Narcissa clucked her tongue. “The sleep was a mere mishap. Acceptable risk. No harm done. He came with a counter-curse in the end. Don’t these things also happen all the time among your friends?”
“No. Well, yes. But why did it take so long for him to put it right?” Remus asked as Snape twirled back into the room, having found his way upstairs somehow. “There must have been was quite a lag between Narcissa going to bed and your appearance.”
Snape managed to both scowl and roll his eyes at once. “As I said, it was just before dinnertime and as I knew there was hardly any unjinxed food here I waited while the school kitchen prepared a basket for you. I am, after a fashion, your host. In fact, I would have laid it out for you in the larder but someone’s built a blanket fort out of it. You’ll find the basket on the table instead. Now, since I’m sure Cissa is anxious for me to return to my responsibilities at the school, I’ll be off. Do – take – care.”

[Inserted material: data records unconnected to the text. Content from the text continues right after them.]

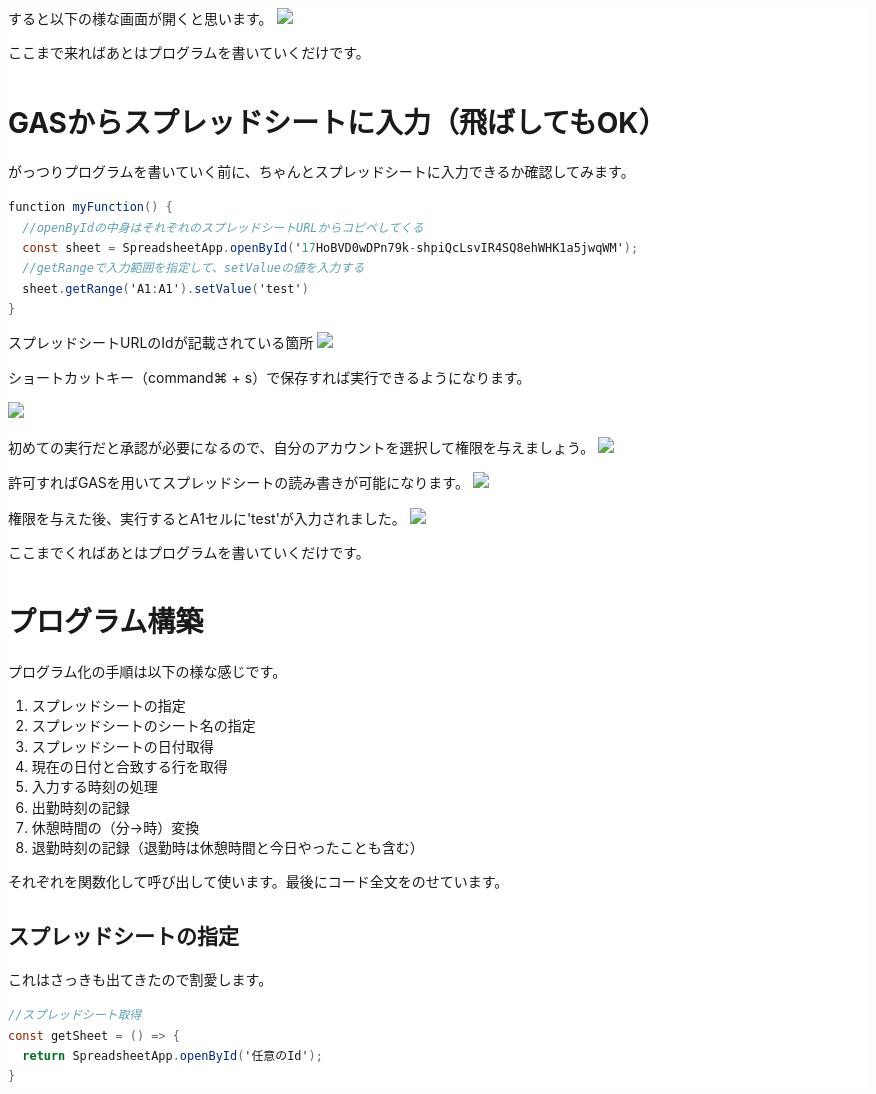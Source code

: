 すると以下の様な画面が開くと思います。
![](https://storage.googleapis.com/zenn-user-upload/dead5c2c9bc46ea5c4413c32.png)

ここまで来ればあとはプログラムを書いていくだけです。

# GASからスプレッドシートに入力（飛ばしてもOK）
がっつりプログラムを書いていく前に、ちゃんとスプレッドシートに入力できるか確認してみます。
```js:コード.gs
function myFunction() {
  //openByIdの中身はそれぞれのスプレッドシートURLからコピペしてくる
  const sheet = SpreadsheetApp.openById('17HoBVD0wDPn79k-shpiQcLsvIR4SQ8ehWHK1a5jwqWM');
  //getRangeで入力範囲を指定して、setValueの値を入力する
  sheet.getRange('A1:A1').setValue('test')
}
```
スプレッドシートURLのIdが記載されている箇所
![](https://storage.googleapis.com/zenn-user-upload/c1bbb74688eb8dd6e7baf748.png)

ショートカットキー（command⌘ + s）で保存すれば実行できるようになります。

![](https://storage.googleapis.com/zenn-user-upload/f96c93577f765d8b3fd03be2.png)

初めての実行だと承認が必要になるので、自分のアカウントを選択して権限を与えましょう。
![](https://storage.googleapis.com/zenn-user-upload/99d24d57625123b7bff77fba.png)

許可すればGASを用いてスプレッドシートの読み書きが可能になります。
![](https://storage.googleapis.com/zenn-user-upload/dfd049931072b0a8cc57adc2.png)

権限を与えた後、実行するとA1セルに'test'が入力されました。
![](https://storage.googleapis.com/zenn-user-upload/20012803393e0a699e10abc9.png)

ここまでくればあとはプログラムを書いていくだけです。

# プログラム構築
プログラム化の手順は以下の様な感じです。
1. スプレッドシートの指定
2. スプレッドシートのシート名の指定
3. スプレッドシートの日付取得
4. 現在の日付と合致する行を取得
5. 入力する時刻の処理
6. 出勤時刻の記録
7. 休憩時間の（分→時）変換
8. 退勤時刻の記録（退勤時は休憩時間と今日やったことも含む）

それぞれを関数化して呼び出して使います。最後にコード全文をのせています。

## スプレッドシートの指定
これはさっきも出てきたので割愛します。
```js:コード.gs
//スプレッドシート取得
const getSheet = () => {
  return SpreadsheetApp.openById('任意のId');
}
```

Neither of them spoke again until the crack of Snape’s Apparation signaled his going. Remus was first to lift his head and sniff at the air. There was indeed food in the kitchen, and he was famished.
He stood. “Come along. Let’s eat.”
She sighed. “I can wait until you’re finished if you’re too angry with me to eat.”
“I am angry with you. But we’ll get along better later if we eat together now.” He extended his hand. “Let’s go. It smells like Hogwarts beef stew and fresh brown bread. You remember how nice it is.”
“I do.” She slid her small white hand into his and rose as he tugged at it. “And what’s all this about a blanket fort?”